Death-prevention is the preoccupation of humankind. I think the world’s outpouring of love for Haiti recently is an example of the instinct working for good. Our country’s astounding investment in national defense and offense is the more common expression. Generally, people do not trust God for their lives, so they are quite preoccupied with preventing their deaths. I say “generally” because quite a few people practice death-by-anesthesia with excess calories, smoking, and other addictions, and with all the other inventive ways we use to avoid the subject of death altogether.
As Lent draws our eyes toward the cross again, we are reminded again about holy dying. Some people even give up their anesthesia for a while so they can feel what Jesus is talking about. During Lent we heed the call to try on death. We need to heed the call because trying not to die is what one does until she comes to understand that she will live forever. Death-prevention is logical until one realizes that staying alive does not produce love or cause transformation so well (the logic of “capitalism” notwithstanding).

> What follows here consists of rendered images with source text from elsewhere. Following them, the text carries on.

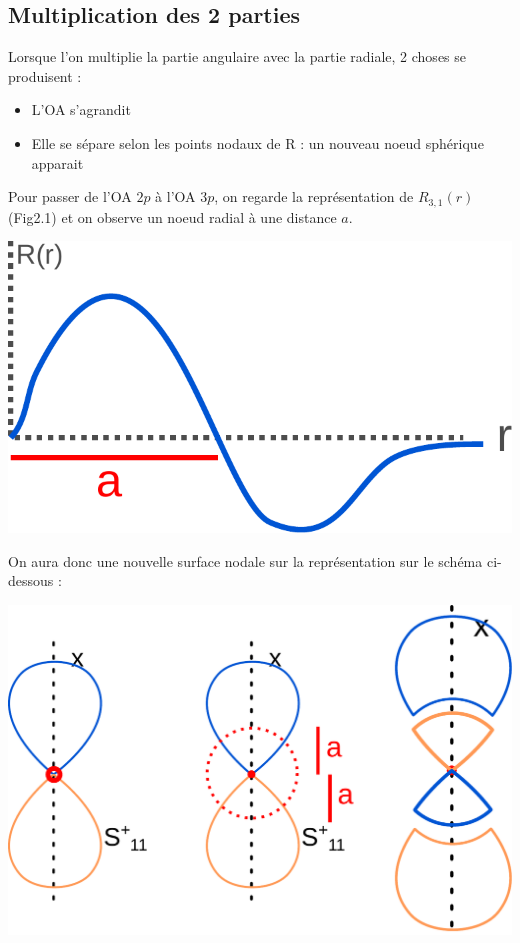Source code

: \documentclass[french]{yLectureNote}
\begin{document}
\subsection{Multiplication des 2 parties}
\begin{multicols}{2}
Lorsque l'on multiplie la partie angulaire avec la partie radiale, 2 choses se produisent :
\begin{itemize}
\item L'OA s'agrandit
\item Elle se sépare selon les points nodaux de R : un nouveau noeud sphérique apparait
\end{itemize}

Pour passer de l'OA $2p$ à l'OA $3p$, on regarde la représentation de $R_{3,1}(r)$ (Fig2.1) et on observe un noeud radial à une distance $a$.

\columnbreak

\includegraphics[scale=0.5]{3p-r}
\end{multicols}
On aura donc une nouvelle surface nodale sur la représentation sur  le schéma ci-dessous :

\includegraphics[scale=0.3]{2p-3p}
\end{document}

It is better to be a seed. These examples of what being the seed that dies might mean all came up in the last thirty minutes:
- Better to be a single seed than to make sure we don’t compromise about anything with our mates.
- Better to be a single seed than to shrink back from asking gunshop owners to follow a minimal code of conduct.
- Better to be a single seed than to make sure my hurt feelings are of paramount importance.
- Better to be a single seed than to resist what Jesus teaches or turn his teaching into something controllable and relative.
- Better to be a single seed than just keep doing whatever slavish thing the master requires.
- Better to be a single seed than be accepted by those who have another god.
There are good ways to die ahead. That’s why Jesus’ metaphor is so important. If italics been available he might have said, “If a seed dies it produces many seeds.” Because he knew that even if they killed him, he would rise again.
If you are like me, a lot of things seem like they just might kill me. I can get kicked into death-prevention very easily. Lent is good for getting to the deep fears and desires that make us run for our lives or fight for them. It is in those very places Jesus has planted his spiritual seed so that everlasting life can spring up. I pray for our courage to nurture the seedlings struggling for light in the darkness.
2 thoughts on “Untrusting Death-prevention”
One doesn’t hear much preaching on “brokenness” or “dying to self” now days. Thanks.